È

a causa della data in cui è avvenuto, il 12 agosto del 1949, che la protagonista di Un dettaglio minore di Adania Shibli non riesce a togliersi dalla testa un incidente di cui ha letto per caso sul giornale. È proprio con la minuziosa descrizione del fatto in questione che l’autrice palestinese apre il suo romanzo, scritto nel 2017 e tradotto per La Nave di Teseo da Monica Ruocco nel 2021, dettagliando passo per passo il rapimento e stupro di gruppo di una giovane beduina da parte di un gruppo di soldati israeliani, nei pressi di Nirim, nel Negev. I soldati poi avevano ucciso la ragazza e l’avevano seppellita nel deserto. A colpire la protagonista, tuttavia, non è la crudeltà di questa vicenda, ma che il fatto sia avvenuto esattamente a distanza di venticinque anni dalla sua nascita.
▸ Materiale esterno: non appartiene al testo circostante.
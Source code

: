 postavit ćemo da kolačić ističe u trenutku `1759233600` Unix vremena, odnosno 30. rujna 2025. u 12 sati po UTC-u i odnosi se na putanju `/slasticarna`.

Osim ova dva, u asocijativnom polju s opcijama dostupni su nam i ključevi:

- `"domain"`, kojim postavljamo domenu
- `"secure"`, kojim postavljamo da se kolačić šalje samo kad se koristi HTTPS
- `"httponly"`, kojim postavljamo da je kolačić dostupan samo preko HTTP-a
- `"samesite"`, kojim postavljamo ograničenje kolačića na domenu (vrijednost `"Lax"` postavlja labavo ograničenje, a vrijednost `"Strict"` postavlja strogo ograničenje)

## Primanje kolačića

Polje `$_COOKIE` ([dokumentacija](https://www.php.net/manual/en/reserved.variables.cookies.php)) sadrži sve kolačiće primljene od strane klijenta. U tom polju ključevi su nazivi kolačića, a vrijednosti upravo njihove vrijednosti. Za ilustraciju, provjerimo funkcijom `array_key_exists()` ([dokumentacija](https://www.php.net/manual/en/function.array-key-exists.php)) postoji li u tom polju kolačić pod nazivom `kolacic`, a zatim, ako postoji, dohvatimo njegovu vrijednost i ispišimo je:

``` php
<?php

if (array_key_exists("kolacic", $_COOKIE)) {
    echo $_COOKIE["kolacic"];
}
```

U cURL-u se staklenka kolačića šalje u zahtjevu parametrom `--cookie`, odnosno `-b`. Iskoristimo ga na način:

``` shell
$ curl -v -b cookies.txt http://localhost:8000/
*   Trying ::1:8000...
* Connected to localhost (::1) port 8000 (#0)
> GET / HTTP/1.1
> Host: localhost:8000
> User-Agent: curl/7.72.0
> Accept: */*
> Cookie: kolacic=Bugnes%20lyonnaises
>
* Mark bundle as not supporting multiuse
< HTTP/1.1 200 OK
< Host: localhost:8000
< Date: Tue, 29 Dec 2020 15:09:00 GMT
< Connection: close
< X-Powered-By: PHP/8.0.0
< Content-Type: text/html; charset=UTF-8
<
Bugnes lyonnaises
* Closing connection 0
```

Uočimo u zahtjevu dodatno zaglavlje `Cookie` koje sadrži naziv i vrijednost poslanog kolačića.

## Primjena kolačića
La storia che apre e mette in moto Un dettaglio minore è vera: si tratta del cosiddetto caso Nirim, oggetto di una lunga indagine di Aviv Lavie e Moshe Gorali per Haaretz. Dopo essere stato poco più di una diceria, un riferimento di una riga nei diari di Ben Gurion, il caso è stato riportato alla luce dai due giornalisti nel 2003. Secondo alcuni testimoni del fatto, la ragazza all’epoca avrebbe potuto avere dieci o quindici anni; i soldati, che l’avevano presa in ostaggio, dopo aver ucciso l’uomo assieme a cui era stata trovata, avevano votato a maggioranza se fosse meglio ucciderla o stuprarla. Dopo averla violentata ‒ racconta l’articolo ‒ il gruppo di soldati avrebbe scavato una buca nel deserto e, quando la ragazza aveva provato a fuggire, le avrebbero sparato alle spalle per poi seppellirla sotto un sottile strato di terra. Riportarla dove l’avevano trovata, avevano deciso, sarebbe stato uno spreco di benzina. Un report ufficiale del 15 agosto 1949 inviato dal sottotenente Moshe, descrive in sintesi l’accaduto e si chiude con queste parole: “la prima notte i soldati l’hanno abusata e il giorno seguente ho ritenuto opportuno toglierle la vita.”